Vor sechs Jahren bewies Tom Ford mit seinem Regiedebüt, dass er vom Spielfilm im Allgemeinen und von Romanadaptionen im Besonderen besser die Finger lassen sollte. A Single Man war dank der Darsteller passabel genug, um nicht als Blamage zu gelten, und verriet unter der gelackten Oberfläche viele der inszenatorischen Schwächen, die in Nocturnal Animals üppige Blüten treiben.

Als Designer hat der Regisseur, der auch das Drehbuch nach Austin Wrights Roman Tony and Susan schrieb, ein geschultes Auge für Ästhetik. Die Settings sind bis ins Detail durchgestylt. Das Gleiche gilt für die Erscheinung der Figuren, für die das Szenenbild ein elaborierter Laufsteg ist. Einen kompletten Film als Schaurahmen für Design zu produzieren, ist für die Zuschauer zwar eine intellektuelle Beleidigung, doch marketingtechnisch zeitkonform. Modenschau funktioniert heute als Pop-Event statt strenges Paradieren und Werbespots für die banalsten Produkte schmücken sich mit pseudo-tiefsinnigen Botschaften: „Wir werden alle letztendlich zu unseren Müttern“ oder „Alles ist relativ.

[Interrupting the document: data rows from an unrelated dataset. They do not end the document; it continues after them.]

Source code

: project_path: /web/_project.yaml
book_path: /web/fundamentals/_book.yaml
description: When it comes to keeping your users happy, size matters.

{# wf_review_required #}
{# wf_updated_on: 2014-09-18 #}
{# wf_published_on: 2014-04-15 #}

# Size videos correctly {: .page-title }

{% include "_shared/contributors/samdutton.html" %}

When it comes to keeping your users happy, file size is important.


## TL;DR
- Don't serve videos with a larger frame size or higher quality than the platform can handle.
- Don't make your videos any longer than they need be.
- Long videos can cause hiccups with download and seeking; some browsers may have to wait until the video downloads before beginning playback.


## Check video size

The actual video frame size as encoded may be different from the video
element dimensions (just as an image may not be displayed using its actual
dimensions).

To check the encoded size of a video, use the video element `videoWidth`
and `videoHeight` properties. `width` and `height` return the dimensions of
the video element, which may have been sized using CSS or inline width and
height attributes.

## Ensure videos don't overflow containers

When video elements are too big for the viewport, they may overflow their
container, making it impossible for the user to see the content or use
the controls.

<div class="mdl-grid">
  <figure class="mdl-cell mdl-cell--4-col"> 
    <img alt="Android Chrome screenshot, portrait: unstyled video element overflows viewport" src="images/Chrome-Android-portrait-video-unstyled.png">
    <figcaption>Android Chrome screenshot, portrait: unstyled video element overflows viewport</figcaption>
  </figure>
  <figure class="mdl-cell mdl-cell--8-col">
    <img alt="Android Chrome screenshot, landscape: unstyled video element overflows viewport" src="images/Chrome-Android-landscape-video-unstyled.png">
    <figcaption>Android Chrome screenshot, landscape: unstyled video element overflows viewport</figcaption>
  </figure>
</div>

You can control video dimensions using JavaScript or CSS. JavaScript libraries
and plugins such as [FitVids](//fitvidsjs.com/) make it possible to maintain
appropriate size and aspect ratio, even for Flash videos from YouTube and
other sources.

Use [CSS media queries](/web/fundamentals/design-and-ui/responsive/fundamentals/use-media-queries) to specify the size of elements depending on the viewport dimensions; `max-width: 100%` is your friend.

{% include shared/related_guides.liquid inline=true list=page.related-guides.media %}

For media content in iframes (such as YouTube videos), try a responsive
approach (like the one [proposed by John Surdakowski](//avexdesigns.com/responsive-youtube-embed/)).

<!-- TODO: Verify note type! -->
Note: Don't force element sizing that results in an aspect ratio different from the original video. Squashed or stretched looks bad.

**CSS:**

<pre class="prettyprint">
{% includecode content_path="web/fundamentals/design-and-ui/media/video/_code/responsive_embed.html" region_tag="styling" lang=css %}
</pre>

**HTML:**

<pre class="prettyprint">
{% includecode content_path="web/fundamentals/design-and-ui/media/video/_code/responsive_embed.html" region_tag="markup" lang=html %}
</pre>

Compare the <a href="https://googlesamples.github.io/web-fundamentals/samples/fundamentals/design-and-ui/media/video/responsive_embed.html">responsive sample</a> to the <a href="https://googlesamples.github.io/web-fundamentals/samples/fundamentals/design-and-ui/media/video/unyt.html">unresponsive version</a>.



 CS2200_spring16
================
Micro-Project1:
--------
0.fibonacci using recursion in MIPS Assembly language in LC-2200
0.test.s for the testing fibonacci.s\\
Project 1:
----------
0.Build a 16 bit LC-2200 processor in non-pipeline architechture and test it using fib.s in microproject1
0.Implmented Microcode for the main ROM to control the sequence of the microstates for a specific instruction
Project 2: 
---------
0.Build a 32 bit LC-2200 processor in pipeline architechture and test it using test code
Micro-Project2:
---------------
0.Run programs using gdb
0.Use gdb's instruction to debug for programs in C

Diese Plattitüden hört Galeristin Susan (Amy Adams) von ihrer Mutter (Laura Linney), die dem Denver Clan entsprungen scheint, und ihrer Freundin Alessia (Andrea Riseborough). Die Karikatur der älteren Liz Taylor bestätigt Susan und indirekt dem Publikum, dass die Überprivilegierten alles Recht hätten, sich unglücklich zu nennen. Das Recht sicher, aber ist es pietätvoll? Solche Fragen stellt die zweistündige Edel-Soap nicht. Normale Menschen tauchen in der Handlung nicht auf. Nur Bedienstete im Hintergrund verraten, dass Ford sich der Existenz von Personen außerhalb der Elite bewusst ist.

Zwar kommentiert Alessias schwuler Ehemann Carlos (Michael Sheen), ihre Welt sei weit weniger schmerzvoll als die echte Welt, doch die vorgebliche Selbstironie ist fadenscheinige Scharade. Blasiertheit, Doppelmoral und Gehässigkeit leiten die uninspirierte Stilübung, die weibliche Figuren als groteske Feindbilder, Spott- oder Sexobjekte ansieht. Männer hingegen sind sensible Künstler wie Susans Schriftsteller-Ex Edward (Jake Gyllenhaal), tragische Helden wie dessen fiktionales Alter Ego Tony und stoische Gesetzeshüter wie Tonys Detective-Kumpan Bobby Andes (Michael Shannon).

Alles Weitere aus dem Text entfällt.